July 22, 2019

LinkedIn Unleashes ‘Nearline’ Data Streaming

George Leopold

via Shutterstock

LinkedIn is releasing its Brooklin data ingestion service to the open source community.

Brooklin has been running in production on the social media platform since 2016. The stateless and distributed service is used primarily for streaming data in near real time—also known as “nearline”—at scale. LinkedIn estimates the service handles more than 2 trillion messages per day as well as thousands of data streams.

The impetus for developing the data service was driven in part by growing demand for low-latency data pipelines that would scale. “Moving massive amounts of data reliably at high rates was not the only problem we had to tackle,” said LinkedIn’s Celia Kung.

“Supporting a rapidly increasing variety of data storage and messaging systems has proven to be an equally critical aspect of any viable solution,” she added in a blog post announcing the open-source release of Brooklin.

LinkedIn has been using Brooklin to stream across a variety of data sources, including Expresso and Oracle along with messaging systems ranging from Amazon Web Services Kinesis and Microsoft Azure Event Hubs to Kafka.

A hypothetical example of a single Brooklin cluster being used as a streaming bridge to move data from AWS Kinesis into Kafka and data from Kafka into Azure Event Hubs. (Source: LinkedIn)

Among the use cases for Brooklin are as a “streaming bridge” and an upgraded version of Kafka mirroring. In the first use case, LinkedIn touts Brooklin as a means of streaming data across different cloud services like AWS Kinesis or Azure. It can also move data between different clusters within a datacenter or across different datacenters.

That feature allows application developers to focus on data processing rather than data movement. The service can also be configured to stream incoming data in a specified format while encrypting outgoing data, the company said.

In the Kafka mirroring scenario, LinkedIn said it previously used Kafka feature called MirrorMaker to shift data among different Kafka clusters. Brooklin allowed developers to consolidate Kafka mirroring into a single steaming data service. The Microsoft unit also uses Brooklin to move large volumes of Kafka data between its internal cloud and Azure.

The tool is used to mirror trillions of LinkedIn messages each day, the company noted.

A related multi-tenancy capability in Brooklin addresses a limitation in Kafka MirrorMaker in which each cluster can only be configured to mirror data between two Kafka clusters. Brooklin is designed to handle several independent data pipelines concurrently, meaning a single Brooklin cluster can synchronize multiple Kafka clusters.

Further, Brooklin’s mirroring feature can detect errors at a partition level and automatically pause mirroring when errors arise.

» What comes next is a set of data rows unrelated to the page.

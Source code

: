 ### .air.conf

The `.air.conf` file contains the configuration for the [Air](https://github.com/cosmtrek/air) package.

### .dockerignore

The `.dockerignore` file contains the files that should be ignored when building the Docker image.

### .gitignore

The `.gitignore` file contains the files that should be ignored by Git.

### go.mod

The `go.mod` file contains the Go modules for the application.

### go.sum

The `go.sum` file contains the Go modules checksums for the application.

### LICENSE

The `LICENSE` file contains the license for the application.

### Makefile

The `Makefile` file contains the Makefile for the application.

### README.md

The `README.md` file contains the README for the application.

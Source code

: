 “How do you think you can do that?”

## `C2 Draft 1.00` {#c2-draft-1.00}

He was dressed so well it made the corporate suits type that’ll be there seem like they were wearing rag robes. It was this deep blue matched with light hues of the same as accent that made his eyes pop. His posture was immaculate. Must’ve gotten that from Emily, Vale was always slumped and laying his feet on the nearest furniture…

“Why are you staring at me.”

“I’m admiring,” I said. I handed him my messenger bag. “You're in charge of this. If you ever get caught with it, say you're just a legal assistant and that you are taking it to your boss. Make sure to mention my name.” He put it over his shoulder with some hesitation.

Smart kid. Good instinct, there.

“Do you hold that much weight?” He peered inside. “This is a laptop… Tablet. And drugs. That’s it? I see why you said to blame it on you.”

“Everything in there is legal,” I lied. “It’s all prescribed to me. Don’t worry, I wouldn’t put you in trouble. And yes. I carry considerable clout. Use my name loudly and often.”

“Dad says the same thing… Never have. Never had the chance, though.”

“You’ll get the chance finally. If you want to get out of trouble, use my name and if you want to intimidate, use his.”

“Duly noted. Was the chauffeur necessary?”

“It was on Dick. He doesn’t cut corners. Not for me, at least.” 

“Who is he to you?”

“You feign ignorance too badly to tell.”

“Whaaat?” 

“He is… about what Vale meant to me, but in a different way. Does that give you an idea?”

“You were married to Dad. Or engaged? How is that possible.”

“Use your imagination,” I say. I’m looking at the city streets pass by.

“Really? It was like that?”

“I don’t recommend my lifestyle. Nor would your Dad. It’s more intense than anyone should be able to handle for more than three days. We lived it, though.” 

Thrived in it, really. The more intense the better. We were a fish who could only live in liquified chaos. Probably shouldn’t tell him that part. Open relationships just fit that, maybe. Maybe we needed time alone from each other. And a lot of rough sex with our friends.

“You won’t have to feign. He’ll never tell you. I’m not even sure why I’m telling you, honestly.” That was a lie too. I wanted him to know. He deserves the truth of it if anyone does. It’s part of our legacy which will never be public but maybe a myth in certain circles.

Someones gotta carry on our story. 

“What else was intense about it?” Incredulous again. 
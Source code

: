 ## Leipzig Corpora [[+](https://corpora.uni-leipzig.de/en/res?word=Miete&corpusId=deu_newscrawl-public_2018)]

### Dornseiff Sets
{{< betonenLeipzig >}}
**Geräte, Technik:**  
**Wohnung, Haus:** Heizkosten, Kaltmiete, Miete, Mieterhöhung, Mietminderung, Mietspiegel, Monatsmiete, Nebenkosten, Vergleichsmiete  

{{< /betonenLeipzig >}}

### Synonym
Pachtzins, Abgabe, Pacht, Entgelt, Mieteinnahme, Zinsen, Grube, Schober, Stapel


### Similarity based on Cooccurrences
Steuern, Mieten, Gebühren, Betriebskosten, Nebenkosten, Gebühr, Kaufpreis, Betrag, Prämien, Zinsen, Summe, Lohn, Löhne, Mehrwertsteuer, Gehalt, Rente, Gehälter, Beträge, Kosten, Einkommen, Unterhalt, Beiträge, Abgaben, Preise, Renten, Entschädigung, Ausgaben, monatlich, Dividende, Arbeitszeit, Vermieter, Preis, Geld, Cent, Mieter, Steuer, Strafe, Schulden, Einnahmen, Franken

The data streaming systems also is promoted as providing better isolation of computing resources among applications and online storage. That feature is said to allow applications to scale independently of databases, thereby reducing the risk of a database failure.

The source code for Brooklin is available now on Github.

Recent items:

Kafka in the Cloud: Who Needs Clusters Anyway?

No Time Like the Present for AI: The Journey to a Successful Deployment

Applications: Complex Event Processing, Enterprise Analytics

Technologies: Cloud, Frameworks, Storage

Sectors: Other

Vendors: AWS, LinkedIn, Microsoft

Tags: Brooklin, Celia Kung, data streaming, GitHub, Kafka, LinkedIn, MirrorMaker, near line

Only registered users may comment. Register using the form below.

Check off newsletters you would like to receive*
- HPCwire
- EnterpriseTech
- Datanami
- Technology Conferences & Events
- Advanced Computing Job Bank
- Technology Product Showcase
Email*
Name*
First Last
Organization*
Job Function*
Industry*
Country*
City*
State*
Province*
- Please check here to receive valuable email offers from Datanami on behalf of our select partners.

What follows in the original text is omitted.